= Exercise prompt =
A faithful, complete transcript of the entries below, without pictures, should be returned.

= Records from a collection =
--- --- ---
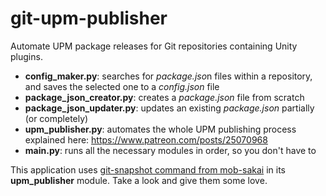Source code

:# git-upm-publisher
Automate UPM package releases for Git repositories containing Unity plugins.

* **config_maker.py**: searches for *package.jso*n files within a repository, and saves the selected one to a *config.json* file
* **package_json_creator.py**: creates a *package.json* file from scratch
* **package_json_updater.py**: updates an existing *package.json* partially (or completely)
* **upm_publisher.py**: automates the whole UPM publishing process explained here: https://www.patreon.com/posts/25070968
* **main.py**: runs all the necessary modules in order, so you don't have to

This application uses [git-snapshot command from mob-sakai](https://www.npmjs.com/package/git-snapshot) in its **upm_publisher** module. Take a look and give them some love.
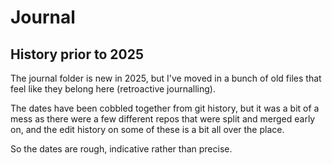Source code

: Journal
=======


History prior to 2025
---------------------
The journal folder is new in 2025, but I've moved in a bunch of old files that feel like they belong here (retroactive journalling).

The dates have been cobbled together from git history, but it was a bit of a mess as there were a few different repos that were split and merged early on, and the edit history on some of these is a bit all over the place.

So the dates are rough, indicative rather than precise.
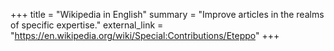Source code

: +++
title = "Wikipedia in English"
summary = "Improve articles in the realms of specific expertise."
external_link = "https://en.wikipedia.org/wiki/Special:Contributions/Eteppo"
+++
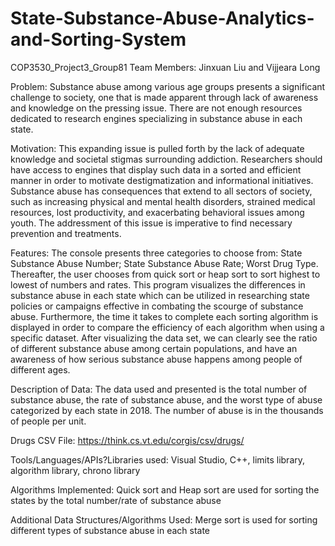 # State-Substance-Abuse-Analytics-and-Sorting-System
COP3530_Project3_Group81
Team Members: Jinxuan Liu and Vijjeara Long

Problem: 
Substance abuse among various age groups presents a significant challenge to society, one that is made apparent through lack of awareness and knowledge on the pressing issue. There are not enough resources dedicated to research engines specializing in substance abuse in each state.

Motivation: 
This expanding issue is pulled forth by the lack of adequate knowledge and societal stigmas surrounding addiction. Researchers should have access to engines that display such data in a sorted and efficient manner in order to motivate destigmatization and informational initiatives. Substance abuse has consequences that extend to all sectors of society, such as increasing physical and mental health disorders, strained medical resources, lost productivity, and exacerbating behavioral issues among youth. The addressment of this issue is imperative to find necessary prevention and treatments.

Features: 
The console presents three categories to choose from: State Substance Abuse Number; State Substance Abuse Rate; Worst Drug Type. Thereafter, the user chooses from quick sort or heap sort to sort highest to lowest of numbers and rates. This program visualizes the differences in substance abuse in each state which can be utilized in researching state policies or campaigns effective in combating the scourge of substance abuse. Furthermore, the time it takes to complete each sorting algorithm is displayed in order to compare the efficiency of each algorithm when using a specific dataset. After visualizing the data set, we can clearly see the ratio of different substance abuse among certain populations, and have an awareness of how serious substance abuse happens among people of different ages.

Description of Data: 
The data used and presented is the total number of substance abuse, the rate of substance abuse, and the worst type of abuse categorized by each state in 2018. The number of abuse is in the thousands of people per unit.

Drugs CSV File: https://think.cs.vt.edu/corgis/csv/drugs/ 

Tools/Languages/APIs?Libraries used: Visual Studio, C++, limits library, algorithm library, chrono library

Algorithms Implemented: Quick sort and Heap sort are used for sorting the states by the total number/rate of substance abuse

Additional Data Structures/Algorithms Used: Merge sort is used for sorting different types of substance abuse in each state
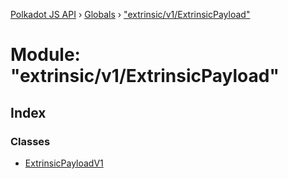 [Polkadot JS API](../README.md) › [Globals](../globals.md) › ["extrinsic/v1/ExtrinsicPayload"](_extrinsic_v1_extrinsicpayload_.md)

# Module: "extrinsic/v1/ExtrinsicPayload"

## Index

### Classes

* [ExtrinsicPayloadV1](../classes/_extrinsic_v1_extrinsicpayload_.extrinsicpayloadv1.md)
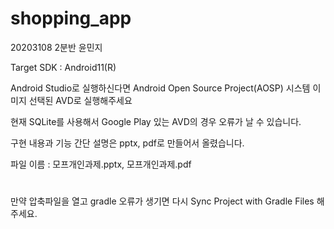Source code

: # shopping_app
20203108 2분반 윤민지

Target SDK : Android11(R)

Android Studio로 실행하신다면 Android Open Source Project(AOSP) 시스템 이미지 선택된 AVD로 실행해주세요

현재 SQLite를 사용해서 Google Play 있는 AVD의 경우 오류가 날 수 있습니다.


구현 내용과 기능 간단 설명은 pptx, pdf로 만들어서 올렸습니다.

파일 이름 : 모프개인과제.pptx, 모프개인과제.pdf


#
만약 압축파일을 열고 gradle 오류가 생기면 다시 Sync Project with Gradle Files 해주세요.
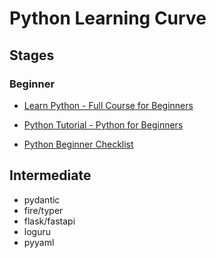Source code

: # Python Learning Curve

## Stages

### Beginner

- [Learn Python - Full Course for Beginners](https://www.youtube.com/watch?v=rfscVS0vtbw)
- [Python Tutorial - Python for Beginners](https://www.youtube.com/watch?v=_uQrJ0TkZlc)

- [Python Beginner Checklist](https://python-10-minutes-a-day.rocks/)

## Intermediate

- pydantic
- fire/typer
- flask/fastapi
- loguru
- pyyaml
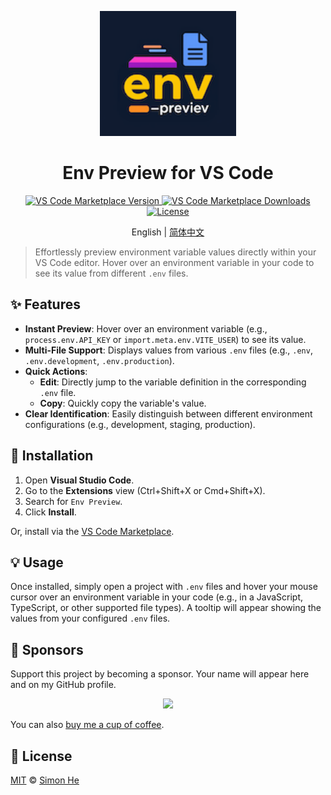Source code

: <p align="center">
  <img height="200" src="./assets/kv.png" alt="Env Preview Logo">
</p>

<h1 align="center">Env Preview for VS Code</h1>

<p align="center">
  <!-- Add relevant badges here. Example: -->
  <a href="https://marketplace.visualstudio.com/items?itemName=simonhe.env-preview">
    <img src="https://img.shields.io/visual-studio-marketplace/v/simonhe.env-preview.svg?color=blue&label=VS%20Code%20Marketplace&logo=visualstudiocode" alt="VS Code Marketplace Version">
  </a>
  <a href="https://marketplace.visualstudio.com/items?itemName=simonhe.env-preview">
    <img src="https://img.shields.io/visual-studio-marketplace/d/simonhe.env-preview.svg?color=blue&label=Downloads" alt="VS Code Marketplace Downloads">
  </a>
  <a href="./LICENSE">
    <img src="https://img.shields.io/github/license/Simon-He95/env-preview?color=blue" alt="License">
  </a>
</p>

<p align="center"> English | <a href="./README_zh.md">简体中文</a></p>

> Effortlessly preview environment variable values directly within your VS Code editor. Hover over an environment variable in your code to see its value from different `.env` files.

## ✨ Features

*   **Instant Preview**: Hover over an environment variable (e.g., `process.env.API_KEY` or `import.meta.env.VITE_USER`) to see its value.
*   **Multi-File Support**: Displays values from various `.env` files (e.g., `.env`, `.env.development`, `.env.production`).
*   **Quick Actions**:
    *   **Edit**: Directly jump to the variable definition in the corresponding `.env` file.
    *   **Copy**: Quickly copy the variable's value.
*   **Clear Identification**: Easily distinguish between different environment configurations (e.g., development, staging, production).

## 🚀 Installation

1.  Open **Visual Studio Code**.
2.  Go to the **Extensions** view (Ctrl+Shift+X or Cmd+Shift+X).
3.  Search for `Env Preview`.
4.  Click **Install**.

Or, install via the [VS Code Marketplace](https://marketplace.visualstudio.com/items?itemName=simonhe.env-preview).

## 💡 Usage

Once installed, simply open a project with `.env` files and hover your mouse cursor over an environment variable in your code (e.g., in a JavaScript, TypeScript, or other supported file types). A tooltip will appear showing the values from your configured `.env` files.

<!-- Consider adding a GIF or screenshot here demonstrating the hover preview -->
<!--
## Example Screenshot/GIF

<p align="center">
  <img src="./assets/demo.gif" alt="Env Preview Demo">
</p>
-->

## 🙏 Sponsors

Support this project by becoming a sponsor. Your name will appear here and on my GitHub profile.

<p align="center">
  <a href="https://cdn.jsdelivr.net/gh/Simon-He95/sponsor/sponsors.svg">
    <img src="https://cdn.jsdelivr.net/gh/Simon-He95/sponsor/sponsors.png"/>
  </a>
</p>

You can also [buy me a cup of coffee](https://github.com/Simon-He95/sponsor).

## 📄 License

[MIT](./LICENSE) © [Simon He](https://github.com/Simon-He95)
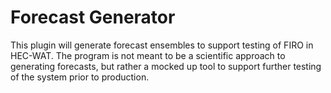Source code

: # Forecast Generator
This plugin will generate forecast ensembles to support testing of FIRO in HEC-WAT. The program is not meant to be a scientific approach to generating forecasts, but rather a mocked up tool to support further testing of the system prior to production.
--- --- ---
= Response to this exercise =
Source code

:# git-upm-publisher
Automate UPM package releases for Git repositories containing Unity plugins.

* **config_maker.py**: searches for *package.jso*n files within a repository, and saves the selected one to a *config.json* file
* **package_json_creator.py**: creates a *package.json* file from scratch
* **package_json_updater.py**: updates an existing *package.json* partially (or completely)
* **upm_publisher.py**: automates the whole UPM publishing process explained here: https://www.patreon.com/posts/25070968
* **main.py**: runs all the necessary modules in order, so you don't have to

This application uses [git-snapshot command from mob-sakai](https://www.npmjs.com/package/git-snapshot) in its **upm_publisher** module. Take a look and give them some love.
Source code

: Journal
=======


History prior to 2025
---------------------
The journal folder is new in 2025, but I've moved in a bunch of old files that feel like they belong here (retroactive journalling).

The dates have been cobbled together from git history, but it was a bit of a mess as there were a few different repos that were split and merged early on, and the edit history on some of these is a bit all over the place.

So the dates are rough, indicative rather than precise.
Source code

: +++
title = "Wikipedia in English"
summary = "Improve articles in the realms of specific expertise."
external_link = "https://en.wikipedia.org/wiki/Special:Contributions/Eteppo"
+++
 # State-Substance-Abuse-Analytics-and-Sorting-System
COP3530_Project3_Group81
Team Members: Jinxuan Liu and Vijjeara Long

Problem: 
Substance abuse among various age groups presents a significant challenge to society, one that is made apparent through lack of awareness and knowledge on the pressing issue. There are not enough resources dedicated to research engines specializing in substance abuse in each state.

Motivation: 
This expanding issue is pulled forth by the lack of adequate knowledge and societal stigmas surrounding addiction. Researchers should have access to engines that display such data in a sorted and efficient manner in order to motivate destigmatization and informational initiatives. Substance abuse has consequences that extend to all sectors of society, such as increasing physical and mental health disorders, strained medical resources, lost productivity, and exacerbating behavioral issues among youth. The addressment of this issue is imperative to find necessary prevention and treatments.

Features: 
The console presents three categories to choose from: State Substance Abuse Number; State Substance Abuse Rate; Worst Drug Type. Thereafter, the user chooses from quick sort or heap sort to sort highest to lowest of numbers and rates. This program visualizes the differences in substance abuse in each state which can be utilized in researching state policies or campaigns effective in combating the scourge of substance abuse. Furthermore, the time it takes to complete each sorting algorithm is displayed in order to compare the efficiency of each algorithm when using a specific dataset. After visualizing the data set, we can clearly see the ratio of different substance abuse among certain populations, and have an awareness of how serious substance abuse happens among people of different ages.

Description of Data: 
The data used and presented is the total number of substance abuse, the rate of substance abuse, and the worst type of abuse categorized by each state in 2018. The number of abuse is in the thousands of people per unit.

Drugs CSV File: https://think.cs.vt.edu/corgis/csv/drugs/ 

Tools/Languages/APIs?Libraries used: Visual Studio, C++, limits library, algorithm library, chrono library

Algorithms Implemented: Quick sort and Heap sort are used for sorting the states by the total number/rate of substance abuse

Additional Data Structures/Algorithms Used: Merge sort is used for sorting different types of substance abuse in each state
 [Polkadot JS API](../README.md) › [Globals](../globals.md) › ["extrinsic/v1/ExtrinsicPayload"](_extrinsic_v1_extrinsicpayload_.md)

# Module: "extrinsic/v1/ExtrinsicPayload"

## Index

### Classes

* [ExtrinsicPayloadV1](../classes/_extrinsic_v1_extrinsicpayload_.extrinsicpayloadv1.md)
Source code

: # shopping_app
20203108 2분반 윤민지

Target SDK : Android11(R)

Android Studio로 실행하신다면 Android Open Source Project(AOSP) 시스템 이미지 선택된 AVD로 실행해주세요

현재 SQLite를 사용해서 Google Play 있는 AVD의 경우 오류가 날 수 있습니다.


구현 내용과 기능 간단 설명은 pptx, pdf로 만들어서 올렸습니다.

파일 이름 : 모프개인과제.pptx, 모프개인과제.pdf


#
만약 압축파일을 열고 gradle 오류가 생기면 다시 Sync Project with Gradle Files 해주세요.
Source code

: # Python Learning Curve

## Stages

### Beginner

- [Learn Python - Full Course for Beginners](https://www.youtube.com/watch?v=rfscVS0vtbw)
- [Python Tutorial - Python for Beginners](https://www.youtube.com/watch?v=_uQrJ0TkZlc)

- [Python Beginner Checklist](https://python-10-minutes-a-day.rocks/)

## Intermediate

- pydantic
- fire/typer
- flask/fastapi
- loguru
- pyyaml
Source code

: <p align="center">
  <img height="200" src="./assets/kv.png" alt="Env Preview Logo">
</p>

<h1 align="center">Env Preview for VS Code</h1>

<p align="center">
  <!-- Add relevant badges here. Example: -->
  <a href="https://marketplace.visualstudio.com/items?itemName=simonhe.env-preview">
    <img src="https://img.shields.io/visual-studio-marketplace/v/simonhe.env-preview.svg?color=blue&label=VS%20Code%20Marketplace&logo=visualstudiocode" alt="VS Code Marketplace Version">
  </a>
  <a href="https://marketplace.visualstudio.com/items?itemName=simonhe.env-preview">
    <img src="https://img.shields.io/visual-studio-marketplace/d/simonhe.env-preview.svg?color=blue&label=Downloads" alt="VS Code Marketplace Downloads">
  </a>
  <a href="./LICENSE">
    <img src="https://img.shields.io/github/license/Simon-He95/env-preview?color=blue" alt="License">
  </a>
</p>

<p align="center"> English | <a href="./README_zh.md">简体中文</a></p>

> Effortlessly preview environment variable values directly within your VS Code editor. Hover over an environment variable in your code to see its value from different `.env` files.

## ✨ Features

*   **Instant Preview**: Hover over an environment variable (e.g., `process.env.API_KEY` or `import.meta.env.VITE_USER`) to see its value.
*   **Multi-File Support**: Displays values from various `.env` files (e.g., `.env`, `.env.development`, `.env.production`).
*   **Quick Actions**:
    *   **Edit**: Directly jump to the variable definition in the corresponding `.env` file.
    *   **Copy**: Quickly copy the variable's value.
*   **Clear Identification**: Easily distinguish between different environment configurations (e.g., development, staging, production).

## 🚀 Installation

1.  Open **Visual Studio Code**.
2.  Go to the **Extensions** view (Ctrl+Shift+X or Cmd+Shift+X).
3.  Search for `Env Preview`.
4.  Click **Install**.

Or, install via the [VS Code Marketplace](https://marketplace.visualstudio.com/items?itemName=simonhe.env-preview).

## 💡 Usage

Once installed, simply open a project with `.env` files and hover your mouse cursor over an environment variable in your code (e.g., in a JavaScript, TypeScript, or other supported file types). A tooltip will appear showing the values from your configured `.env` files.

<!-- Consider adding a GIF or screenshot here demonstrating the hover preview -->
<!--
## Example Screenshot/GIF

<p align="center">
  <img src="./assets/demo.gif" alt="Env Preview Demo">
</p>
-->

## 🙏 Sponsors

Support this project by becoming a sponsor. Your name will appear here and on my GitHub profile.

<p align="center">
  <a href="https://cdn.jsdelivr.net/gh/Simon-He95/sponsor/sponsors.svg">
    <img src="https://cdn.jsdelivr.net/gh/Simon-He95/sponsor/sponsors.png"/>
  </a>
</p>

You can also [buy me a cup of coffee](https://github.com/Simon-He95/sponsor).

## 📄 License

[MIT](./LICENSE) © [Simon He](https://github.com/Simon-He95)
Source code

: # Forecast Generator
This plugin will generate forecast ensembles to support testing of FIRO in HEC-WAT. The program is not meant to be a scientific approach to generating forecasts, but rather a mocked up tool to support further testing of the system prior to production.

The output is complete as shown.